### [Directions for this task]
Please keep to the lines below from the one with "HAVE BEEN ILLEGAL." through the one with "IN THE CONCLUSION", and restate them word for word, ends included.

### [Dataset extract]
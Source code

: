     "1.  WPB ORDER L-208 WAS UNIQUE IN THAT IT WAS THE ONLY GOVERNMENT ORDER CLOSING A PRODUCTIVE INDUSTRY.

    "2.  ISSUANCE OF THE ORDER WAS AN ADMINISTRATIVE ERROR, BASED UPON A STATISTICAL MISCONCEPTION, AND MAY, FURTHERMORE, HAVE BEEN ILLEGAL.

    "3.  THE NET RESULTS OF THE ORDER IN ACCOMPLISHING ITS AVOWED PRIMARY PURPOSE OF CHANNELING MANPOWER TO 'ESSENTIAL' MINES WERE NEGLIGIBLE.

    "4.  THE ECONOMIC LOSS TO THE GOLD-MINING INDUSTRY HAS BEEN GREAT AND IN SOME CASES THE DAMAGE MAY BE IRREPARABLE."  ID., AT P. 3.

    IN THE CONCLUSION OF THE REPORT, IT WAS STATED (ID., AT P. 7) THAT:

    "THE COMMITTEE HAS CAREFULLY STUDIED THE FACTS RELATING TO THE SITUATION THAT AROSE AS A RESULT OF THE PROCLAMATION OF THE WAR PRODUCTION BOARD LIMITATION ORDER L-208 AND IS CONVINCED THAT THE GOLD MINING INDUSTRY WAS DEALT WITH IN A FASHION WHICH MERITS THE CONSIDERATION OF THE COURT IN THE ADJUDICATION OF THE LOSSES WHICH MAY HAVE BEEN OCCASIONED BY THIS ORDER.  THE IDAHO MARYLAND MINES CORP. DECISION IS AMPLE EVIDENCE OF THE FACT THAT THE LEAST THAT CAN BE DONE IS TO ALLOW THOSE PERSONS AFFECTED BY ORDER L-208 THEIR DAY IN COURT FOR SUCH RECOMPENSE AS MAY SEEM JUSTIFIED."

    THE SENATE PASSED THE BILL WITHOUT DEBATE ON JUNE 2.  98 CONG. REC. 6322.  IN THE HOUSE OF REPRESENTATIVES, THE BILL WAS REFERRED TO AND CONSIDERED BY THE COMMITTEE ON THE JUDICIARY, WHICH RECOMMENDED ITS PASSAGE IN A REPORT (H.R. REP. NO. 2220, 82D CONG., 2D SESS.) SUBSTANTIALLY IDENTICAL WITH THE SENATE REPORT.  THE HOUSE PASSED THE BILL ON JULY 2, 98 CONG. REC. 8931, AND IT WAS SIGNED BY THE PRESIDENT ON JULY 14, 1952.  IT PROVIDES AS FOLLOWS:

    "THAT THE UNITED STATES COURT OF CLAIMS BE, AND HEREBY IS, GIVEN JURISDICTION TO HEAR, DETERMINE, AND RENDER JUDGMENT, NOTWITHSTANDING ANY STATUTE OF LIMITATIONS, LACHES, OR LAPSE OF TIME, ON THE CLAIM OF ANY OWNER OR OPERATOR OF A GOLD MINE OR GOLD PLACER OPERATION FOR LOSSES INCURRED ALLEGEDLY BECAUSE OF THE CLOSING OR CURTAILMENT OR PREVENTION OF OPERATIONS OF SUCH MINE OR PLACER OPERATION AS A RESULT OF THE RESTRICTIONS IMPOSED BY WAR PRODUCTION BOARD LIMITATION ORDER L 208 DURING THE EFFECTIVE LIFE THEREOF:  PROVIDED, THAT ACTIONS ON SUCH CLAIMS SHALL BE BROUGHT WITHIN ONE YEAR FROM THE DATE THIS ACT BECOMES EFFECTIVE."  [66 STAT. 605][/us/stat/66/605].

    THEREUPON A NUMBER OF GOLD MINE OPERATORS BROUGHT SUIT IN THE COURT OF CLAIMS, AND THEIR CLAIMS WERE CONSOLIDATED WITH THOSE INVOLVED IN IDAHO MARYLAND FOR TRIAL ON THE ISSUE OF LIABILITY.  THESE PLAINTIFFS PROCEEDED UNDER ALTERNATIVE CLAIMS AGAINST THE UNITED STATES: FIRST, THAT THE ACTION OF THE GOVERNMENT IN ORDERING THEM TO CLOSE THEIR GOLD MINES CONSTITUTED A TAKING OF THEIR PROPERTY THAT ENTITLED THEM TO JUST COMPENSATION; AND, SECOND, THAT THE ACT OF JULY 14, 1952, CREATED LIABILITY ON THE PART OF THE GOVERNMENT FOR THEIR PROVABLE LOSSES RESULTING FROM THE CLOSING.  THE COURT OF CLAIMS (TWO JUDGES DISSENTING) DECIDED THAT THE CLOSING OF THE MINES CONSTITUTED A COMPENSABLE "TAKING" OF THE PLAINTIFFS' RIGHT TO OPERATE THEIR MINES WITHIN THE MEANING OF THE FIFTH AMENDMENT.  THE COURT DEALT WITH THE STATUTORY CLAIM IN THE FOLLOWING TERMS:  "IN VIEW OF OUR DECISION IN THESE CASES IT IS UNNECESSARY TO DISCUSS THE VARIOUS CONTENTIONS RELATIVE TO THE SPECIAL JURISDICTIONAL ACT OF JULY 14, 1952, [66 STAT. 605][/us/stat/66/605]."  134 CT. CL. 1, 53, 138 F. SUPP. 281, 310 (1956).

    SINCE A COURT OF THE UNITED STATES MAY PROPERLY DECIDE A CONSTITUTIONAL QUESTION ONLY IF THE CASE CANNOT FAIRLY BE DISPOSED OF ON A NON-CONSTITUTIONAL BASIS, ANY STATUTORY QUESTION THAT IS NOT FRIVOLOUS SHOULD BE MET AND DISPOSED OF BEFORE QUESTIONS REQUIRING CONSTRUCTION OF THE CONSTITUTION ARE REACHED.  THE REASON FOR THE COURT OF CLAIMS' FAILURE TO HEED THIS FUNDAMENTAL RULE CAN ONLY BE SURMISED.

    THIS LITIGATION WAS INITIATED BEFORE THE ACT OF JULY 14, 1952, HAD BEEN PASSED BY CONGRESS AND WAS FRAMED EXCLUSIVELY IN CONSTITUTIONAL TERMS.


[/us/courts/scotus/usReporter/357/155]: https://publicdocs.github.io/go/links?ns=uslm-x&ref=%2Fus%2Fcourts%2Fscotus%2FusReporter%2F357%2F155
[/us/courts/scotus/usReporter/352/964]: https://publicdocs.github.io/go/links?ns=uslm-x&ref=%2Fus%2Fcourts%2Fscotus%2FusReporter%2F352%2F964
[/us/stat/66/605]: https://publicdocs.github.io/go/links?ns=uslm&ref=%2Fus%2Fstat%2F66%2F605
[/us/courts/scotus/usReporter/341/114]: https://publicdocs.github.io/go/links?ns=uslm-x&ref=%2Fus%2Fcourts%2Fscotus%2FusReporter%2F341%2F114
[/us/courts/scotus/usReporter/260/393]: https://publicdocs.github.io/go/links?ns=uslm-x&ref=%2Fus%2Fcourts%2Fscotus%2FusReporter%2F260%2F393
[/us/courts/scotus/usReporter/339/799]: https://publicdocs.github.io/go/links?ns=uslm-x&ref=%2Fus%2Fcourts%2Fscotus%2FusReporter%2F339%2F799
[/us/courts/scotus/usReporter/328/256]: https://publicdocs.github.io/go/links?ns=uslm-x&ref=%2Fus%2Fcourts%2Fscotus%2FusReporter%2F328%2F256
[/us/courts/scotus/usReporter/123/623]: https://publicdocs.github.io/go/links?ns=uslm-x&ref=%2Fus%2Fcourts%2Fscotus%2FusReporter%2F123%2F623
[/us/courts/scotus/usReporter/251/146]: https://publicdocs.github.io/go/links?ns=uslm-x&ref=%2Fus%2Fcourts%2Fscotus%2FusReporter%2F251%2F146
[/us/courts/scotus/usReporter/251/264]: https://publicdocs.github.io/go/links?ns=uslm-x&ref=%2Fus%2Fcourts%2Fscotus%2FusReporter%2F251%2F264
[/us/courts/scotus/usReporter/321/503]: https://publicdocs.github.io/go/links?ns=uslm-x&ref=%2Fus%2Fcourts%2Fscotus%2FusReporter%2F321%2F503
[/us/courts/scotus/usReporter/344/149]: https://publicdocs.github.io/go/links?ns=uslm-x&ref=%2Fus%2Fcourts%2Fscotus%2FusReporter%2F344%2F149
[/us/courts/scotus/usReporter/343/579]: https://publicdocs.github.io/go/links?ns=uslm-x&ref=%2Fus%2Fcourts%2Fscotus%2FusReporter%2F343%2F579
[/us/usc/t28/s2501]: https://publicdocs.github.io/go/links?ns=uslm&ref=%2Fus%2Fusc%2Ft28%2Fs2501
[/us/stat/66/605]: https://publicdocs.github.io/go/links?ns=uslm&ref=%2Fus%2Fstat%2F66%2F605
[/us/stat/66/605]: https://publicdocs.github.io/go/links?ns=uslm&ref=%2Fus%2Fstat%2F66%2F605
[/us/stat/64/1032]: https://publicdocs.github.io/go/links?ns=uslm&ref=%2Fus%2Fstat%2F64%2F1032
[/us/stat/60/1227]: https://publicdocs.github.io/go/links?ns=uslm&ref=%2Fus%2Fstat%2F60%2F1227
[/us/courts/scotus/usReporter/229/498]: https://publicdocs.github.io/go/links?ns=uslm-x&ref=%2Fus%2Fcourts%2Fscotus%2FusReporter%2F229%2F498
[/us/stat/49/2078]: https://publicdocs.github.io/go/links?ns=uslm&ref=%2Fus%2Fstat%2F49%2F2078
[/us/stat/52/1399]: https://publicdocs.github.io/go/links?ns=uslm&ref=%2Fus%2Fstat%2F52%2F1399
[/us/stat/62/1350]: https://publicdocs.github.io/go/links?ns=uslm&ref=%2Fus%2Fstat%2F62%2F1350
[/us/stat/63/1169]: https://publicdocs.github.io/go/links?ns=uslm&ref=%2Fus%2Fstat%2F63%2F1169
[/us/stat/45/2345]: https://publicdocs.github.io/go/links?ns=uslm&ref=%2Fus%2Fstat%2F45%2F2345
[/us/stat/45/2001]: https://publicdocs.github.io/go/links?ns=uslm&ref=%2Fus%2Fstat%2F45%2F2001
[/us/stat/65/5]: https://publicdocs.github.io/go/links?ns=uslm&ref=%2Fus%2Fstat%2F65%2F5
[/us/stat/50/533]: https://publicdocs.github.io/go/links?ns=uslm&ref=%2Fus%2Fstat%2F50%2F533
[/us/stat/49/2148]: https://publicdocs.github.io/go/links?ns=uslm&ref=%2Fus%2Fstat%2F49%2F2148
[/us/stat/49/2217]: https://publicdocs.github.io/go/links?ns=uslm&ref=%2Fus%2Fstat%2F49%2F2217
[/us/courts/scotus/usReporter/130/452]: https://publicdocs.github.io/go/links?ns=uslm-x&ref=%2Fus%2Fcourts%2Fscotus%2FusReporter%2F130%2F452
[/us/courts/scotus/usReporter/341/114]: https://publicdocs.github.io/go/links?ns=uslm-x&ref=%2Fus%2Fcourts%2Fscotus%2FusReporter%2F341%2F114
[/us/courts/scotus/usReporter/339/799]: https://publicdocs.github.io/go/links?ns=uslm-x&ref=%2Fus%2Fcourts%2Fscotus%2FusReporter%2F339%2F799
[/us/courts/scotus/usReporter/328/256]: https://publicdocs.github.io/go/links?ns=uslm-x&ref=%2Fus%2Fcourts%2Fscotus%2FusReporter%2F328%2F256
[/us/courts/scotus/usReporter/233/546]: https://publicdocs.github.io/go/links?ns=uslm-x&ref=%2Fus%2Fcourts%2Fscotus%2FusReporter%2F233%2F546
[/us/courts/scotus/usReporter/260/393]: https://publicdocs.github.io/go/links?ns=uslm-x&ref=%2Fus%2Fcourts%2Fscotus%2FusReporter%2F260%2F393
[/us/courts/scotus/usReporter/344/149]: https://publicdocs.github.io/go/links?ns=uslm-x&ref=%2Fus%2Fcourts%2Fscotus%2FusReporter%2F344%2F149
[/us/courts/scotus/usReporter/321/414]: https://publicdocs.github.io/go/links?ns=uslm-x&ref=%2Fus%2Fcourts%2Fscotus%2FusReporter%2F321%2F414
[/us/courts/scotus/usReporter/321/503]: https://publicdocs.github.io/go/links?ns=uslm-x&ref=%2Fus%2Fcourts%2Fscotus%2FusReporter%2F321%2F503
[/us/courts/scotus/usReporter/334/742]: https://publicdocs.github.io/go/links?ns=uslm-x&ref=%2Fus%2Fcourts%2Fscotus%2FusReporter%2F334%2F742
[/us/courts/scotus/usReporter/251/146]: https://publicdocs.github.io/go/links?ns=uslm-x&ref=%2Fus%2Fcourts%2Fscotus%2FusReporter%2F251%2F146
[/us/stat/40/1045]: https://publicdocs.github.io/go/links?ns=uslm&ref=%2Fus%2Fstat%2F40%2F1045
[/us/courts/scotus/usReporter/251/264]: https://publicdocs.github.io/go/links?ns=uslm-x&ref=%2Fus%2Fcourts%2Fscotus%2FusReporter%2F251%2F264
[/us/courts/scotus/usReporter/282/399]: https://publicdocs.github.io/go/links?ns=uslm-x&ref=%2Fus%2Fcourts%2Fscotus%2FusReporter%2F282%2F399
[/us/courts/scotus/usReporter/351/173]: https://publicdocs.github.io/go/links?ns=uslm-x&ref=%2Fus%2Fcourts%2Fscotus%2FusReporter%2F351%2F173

### [Expected answer]
    "2.  ISSUANCE OF THE ORDER WAS AN ADMINISTRATIVE ERROR, BASED UPON A STATISTICAL MISCONCEPTION, AND MAY, FURTHERMORE, HAVE BEEN ILLEGAL.

    "3.  THE NET RESULTS OF THE ORDER IN ACCOMPLISHING ITS AVOWED PRIMARY PURPOSE OF CHANNELING MANPOWER TO 'ESSENTIAL' MINES WERE NEGLIGIBLE.

    "4.  THE ECONOMIC LOSS TO THE GOLD-MINING INDUSTRY HAS BEEN GREAT AND IN SOME CASES THE DAMAGE MAY BE IRREPARABLE."  ID., AT P. 3.

    IN THE CONCLUSION OF THE REPORT, IT WAS STATED (ID., AT P. 7) THAT:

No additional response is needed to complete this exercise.